Reduce the volume of the Data Quality rule logs
By default, the Missing Foreign Keys Data Quality rule logs a line of type Missing foreign key value in the XXX_DataQualityError tables if a Foreign Key has a NULL value in a relationship between 2 Model Objects.
Example: We don't know who buys Product X: the Person is set to NULL in the Fact Sale.
You have the same kind of line if a Foreign Key has a value that does not exist in the target object of the relationship.
Example: Product X was bought by Person Y, but Person Y didn't exist in the list of persons at that time.
For more information about the Data Quality rules logs, see the article Take care of entries from the Data Quality rules log.
By default, the Data Quality rule logs an error if a Foreign Key has a NULL value in a relationship between a Fact and an Entity or between two Entities.
However, you might want to treat a NULL Foreign Key as meaningful, indicating that the related record is unknown while the data in the source is still correct.
To reduce the volume of entries in the XXX_DataQualityError, you may choose to suppress the creation of these Data Quality rule Log lines for such cases.
To avoid logging these as errors, apply the following updates to your Data Solution:
- Include a new entry in the relevant Entity to represent the "N/A" value. This is called a singleton. For example, in the case of the Product_Subcategory Entity, you can add the following line:
-- Enable IDENTITY_INSERT in Product_Subcategory Entity
SET IDENTITY_INSERT [DW].[COR_EN_Product_Subcategory] ON
GO
--Add the singleton value in Product_Subcategory Entity
INSERT INTO [DW].[COR_EN_Product_Subcategory]
([BG_SourceSystem]
,[BG_LoadTimestamp]
,[BG_UpdateTimestamp]
,[Product_Subcategory_ID]
,[ProductSubcategoryID]
,[FK_Product_Category_ProductCategoryID]
,[Product_Category_Product_Category_ID]
,[Name])
VALUES (
'N/A'
,CONVERT(DATETIME, '19000101', 112)
,CONVERT(DATETIME, '19000101', 112)
,-10
,-10
,0
,0
,'Not available');
GO
-- Disable IDENTITY_INSERT in Product_Subcategory Entity
SET IDENTITY_INSERT [DW].[COR_EN_Product_Subcategory] OFF
GO
- To implement the use of the N/A value, add a term rule to the Foreign Key in the related Entity. For instance, in the case of Product_Product, the term rule should ensure that NULL values are replaced with the "N/A" value.

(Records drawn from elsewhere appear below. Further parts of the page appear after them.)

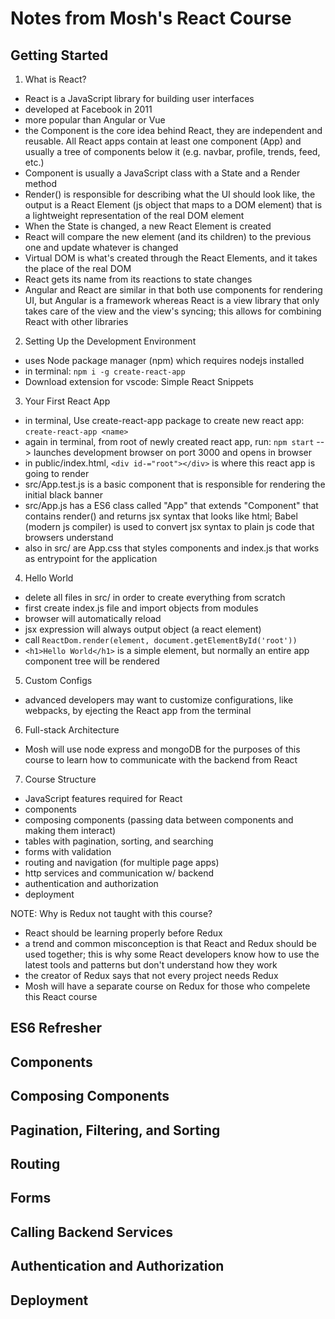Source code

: # Notes from Mosh's React Course

## Getting Started

1. What is React?

- React is a JavaScript library for building user interfaces
- developed at Facebook in 2011
- more popular than Angular or Vue
- the Component is the core idea behind React, they are independent and reusable. All React apps contain at least one component (App) and usually a tree of components below it (e.g. navbar, profile, trends, feed, etc.)
- Component is usually a JavaScript class with a State and a Render method
- Render() is responsible for describing what the UI should look like, the output is a React Element (js object that maps to a DOM element) that is a lightweight representation of the real DOM element
- When the State is changed, a new React Element is created
- React will compare the new element (and its children) to the previous one and update whatever is changed
- Virtual DOM is what's created through the React Elements, and it takes the place of the real DOM
- React gets its name from its reactions to state changes
- Angular and React are similar in that both use components for rendering UI, but Angular is a framework whereas React is a view library that only takes care of the view and the view's syncing; this allows for combining React with other libraries

2. Setting Up the Development Environment

- uses Node package manager (npm) which requires nodejs installed
- in terminal: `npm i -g create-react-app`
- Download extension for vscode: Simple React Snippets

3. Your First React App

- in terminal, Use create-react-app package to create new react app: `create-react-app <name>`
- again in terminal, from root of newly created react app, run: `npm start` --> launches development browser on port 3000 and opens in browser
- in public/index.html, `<div id-="root"></div>` is where this react app is going to render
- src/App.test.js is a basic component that is responsible for rendering the initial black banner
- src/App.js has a ES6 class called "App" that extends "Component" that contains render() and returns jsx syntax that looks like html; Babel (modern js compiler) is used to convert jsx syntax to plain js code that browsers understand
- also in src/ are App.css that styles components and index.js that works as entrypoint for the application

4. Hello World

- delete all files in src/ in order to create everything from scratch
- first create index.js file and import objects from modules
- browser will automatically reload
- jsx expression will always output object (a react element)
- call `ReactDom.render(element, document.getElementById('root'))`
- `<h1>Hello World</h1>` is a simple element, but normally an entire app component tree will be rendered

5. Custom Configs

- advanced developers may want to customize configurations, like webpacks, by ejecting the React app from the terminal

6. Full-stack Architecture

- Mosh will use node express and mongoDB for the purposes of this course to learn how to communicate with the backend from React

7. Course Structure

- JavaScript features required for React
- components
- composing components (passing data between components and making them interact)
- tables with pagination, sorting, and searching
- forms with validation
- routing and navigation (for multiple page apps)
- http services and communication w/ backend
- authentication and authorization
- deployment

NOTE: Why is Redux not taught with this course?

- React should be learning properly before Redux
- a trend and common misconception is that React and Redux should be used together; this is why some React developers know how to use the latest tools and patterns but don't understand how they work
- the creator of Redux says that not every project needs Redux
- Mosh will have a separate course on Redux for those who compelete this React course

## ES6 Refresher

## Components

## Composing Components

## Pagination, Filtering, and Sorting

## Routing

## Forms

## Calling Backend Services

## Authentication and Authorization

## Deployment
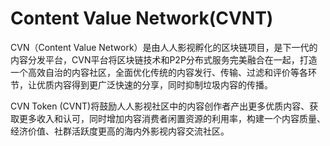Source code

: # 

# Content Value Network(CVNT)

CVN（Content Value Network）是由人人影视孵化的区块链项目，是下一代的内容分发平台，CVN平台将区块链技术和P2P分布式服务完美融合在一起，打造一个高效自治的内容社区，全面优化传统的内容发行、传输、过滤和评价等各环节，让优质内容得到更广泛快速的分享，同时抑制垃圾内容的传播。

CVN Token (CVNT)将鼓励人人影视社区中的内容创作者产出更多优质内容、获取更多收入和认可，同时增加内容消费者闲置资源的利用率，构建一个内容质量、经济价值、社群活跃度更高的海内外影视内容交流社区。


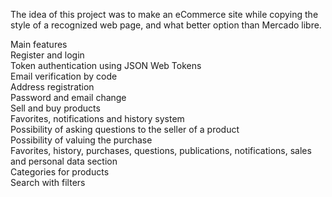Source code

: The idea of this project was to make an eCommerce site while copying the style of a recognized web page, and what better option than Mercado libre.

Main features\
Register and login\
Token authentication using JSON Web Tokens\
Email verification by code\
Address registration\
Password and email change\
Sell and buy products\
Favorites, notifications and history system\
Possibility of asking questions to the seller of a product\
Possibility of valuing the purchase\
Favorites, history, purchases, questions, publications, notifications, sales and personal data section\
Categories for products\
Search with filters
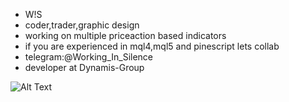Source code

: - W!S
- coder,trader,graphic design
- working on multiple priceaction based indicators
- if you are experienced in mql4,mql5 and pinescript lets collab
- telegram:@Working_In_Silence
- developer at Dynamis-Group

![Alt Text](https://media.giphy.com/media/D4zbzXKSl9tOE/giphy.gif)

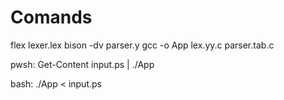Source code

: # Comands

flex lexer.lex
bison -dv parser.y
gcc -o App lex.yy.c parser.tab.c

pwsh:
    Get-Content input.ps | ./App

bash:
    ./App < input.ps
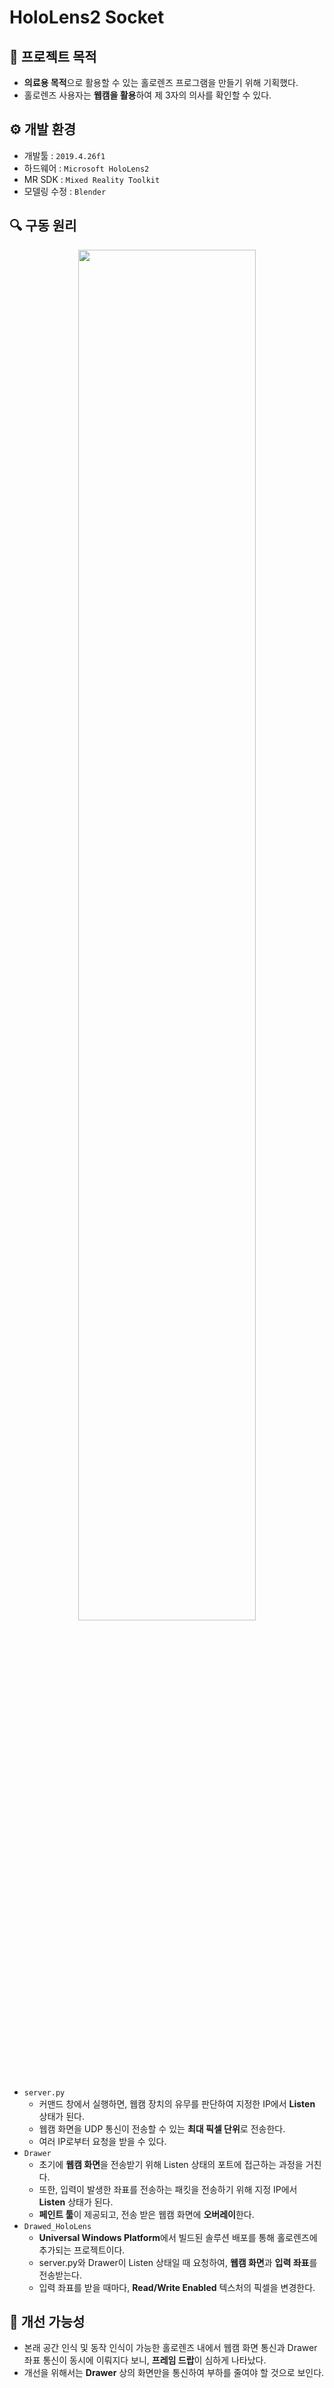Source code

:# HoloLens2 Socket

## 📣 프로젝트 목적
+ **의료용 목적**으로 활용할 수 있는 홀로렌즈 프로그램을 만들기 위해 기획했다.
+ 홀로렌즈 사용자는 **웹캠을 활용**하여 제 3자의 의사를 확인할 수 있다.

## ⚙ 개발 환경
+ 개발툴 : `2019.4.26f1`
+ 하드웨어 : `Microsoft HoloLens2`
+ MR SDK : `Mixed Reality Toolkit`
+ 모델링 수정 : `Blender`

## 🔍 구동 원리
<div align="center">
  <img width="75%" height="75%" src="https://user-images.githubusercontent.com/60832219/211207490-f78020dc-14c2-44bd-9f38-5a9d512194cb.png"/>
</div>

+ `server.py`
  + 커맨드 창에서 실행하면, 웹캠 장치의 유무를 판단하여 지정한 IP에서 **Listen** 상태가 된다.
  + 웹캠 화면을 UDP 통신이 전송할 수 있는 **최대 픽셀 단위**로 전송한다.
  + 여러 IP로부터 요청을 받을 수 있다.
+ `Drawer`
  + 초기에 **웹캠 화면**을 전송받기 위해 Listen 상태의 포트에 접근하는 과정을 거친다.
  + 또한, 입력이 발생한 좌표를 전송하는 패킷을 전송하기 위해 지정 IP에서 **Listen** 상태가 된다.
  + **페인트 툴**이 제공되고, 전송 받은 웹캠 화면에 **오버레이**한다.
+ `Drawed_HoloLens`
  + **Universal Windows Platform**에서 빌드된 솔루션 배포를 통해 홀로렌즈에 추가되는 프로젝트이다.
  + server.py와 Drawer이 Listen 상태일 때 요청하여, **웹캠 화면**과 **입력 좌표**를 전송받는다.
  + 입력 좌표를 받을 때마다, **Read/Write Enabled** 텍스처의 픽셀을 변경한다.

## 💊 개선 가능성
+ 본래 공간 인식 및 동작 인식이 가능한 홀로렌즈 내에서 웹캠 화면 통신과 Drawer 좌표 통신이 동시에 이뤄지다 보니, **프레임 드랍**이 심하게 나타났다.
+ 개선을 위해서는 **Drawer** 상의 화면만을 통신하여 부하를 줄여야 할 것으로 보인다.
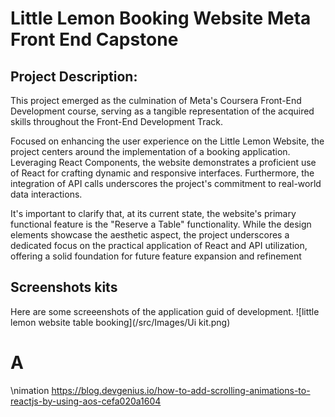 # Little Lemon Booking Website Meta Front End Capstone


## Project Description:

This project emerged as the culmination of Meta's Coursera Front-End Development course, serving as a tangible representation of the acquired skills throughout the Front-End Development Track.

Focused on enhancing the user experience on the Little Lemon Website, the project centers around the implementation of a booking application. Leveraging React Components, the website demonstrates a proficient use of React for crafting dynamic and responsive interfaces. Furthermore, the integration of API calls underscores the project's commitment to real-world data interactions.

It's important to clarify that, at its current state, the website's primary functional feature is the "Reserve a Table" functionality. While the design elements showcase the aesthetic aspect, the project underscores a dedicated focus on the practical application of React and API utilization, offering a solid foundation for future feature expansion and refinement

## Screenshots kits
Here are some screeenshots of the application guid of development.
![little lemon website table booking](/src/Images/Ui kit.png)

# A
\\nimation
https://blog.devgenius.io/how-to-add-scrolling-animations-to-reactjs-by-using-aos-cefa020a1604
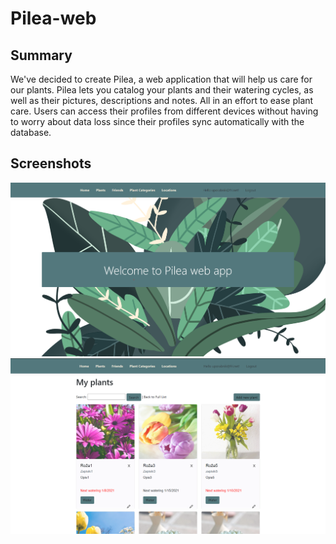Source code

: # Pilea-web

## Summary

We've decided to create Pilea, a web application that will help us care for our plants. Pilea lets you catalog your plants and their watering cycles, as well as their pictures, descriptions and notes. All in an effort to ease plant care. Users can access their profiles from different devices without having to worry about data loss since their profiles sync automatically with the database.

## Screenshots
![image 1](screenshots/image1.png)
![image 2](screenshots/image2.png)
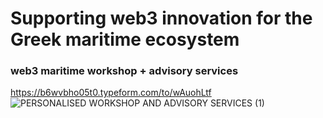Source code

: # Supporting web3 innovation for the Greek maritime ecosystem
### web3 maritime workshop + advisory services
https://b6wvbho05t0.typeform.com/to/wAuohLtf
![PERSONALISED WORKSHOP AND ADVISORY SERVICES (1)](https://user-images.githubusercontent.com/80890815/174136331-1e526214-85a9-4c39-9637-528bc089107c.png)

- Edit the FK_Product_Subcategory_ProductSubcategoryID Term Mapping
- Fill in the following Expression:
CASE
WHEN s1.ProductSubcategoryID IS NULL
THEN -10 --apply the N/A singleton value
ELSE s1.ProductSubcategoryID
END
Once you generate, deploy, and load your project again, no more Data Quality rule log entries will be created for a NULL Foreign Key in the relationship affected by this update (e.g., the relationship between a Product and a Product_Subcategory).
This update allows you to distinguish between "real" unknown values (which are subject to a Data Quality rule) and N/A values, which are now treated as valid and meaningful.
The new singleton line added to the relevant Entity for the N/A value is not generated by biGENIUS-X since it was created manually.
As a result, a new deployment will remove this line.
To ensure the N/A value persists, it is recommended to create a script that can be executed manually after deploying the generated artifacts. This script should reinsert the N/A entry into the Entity table.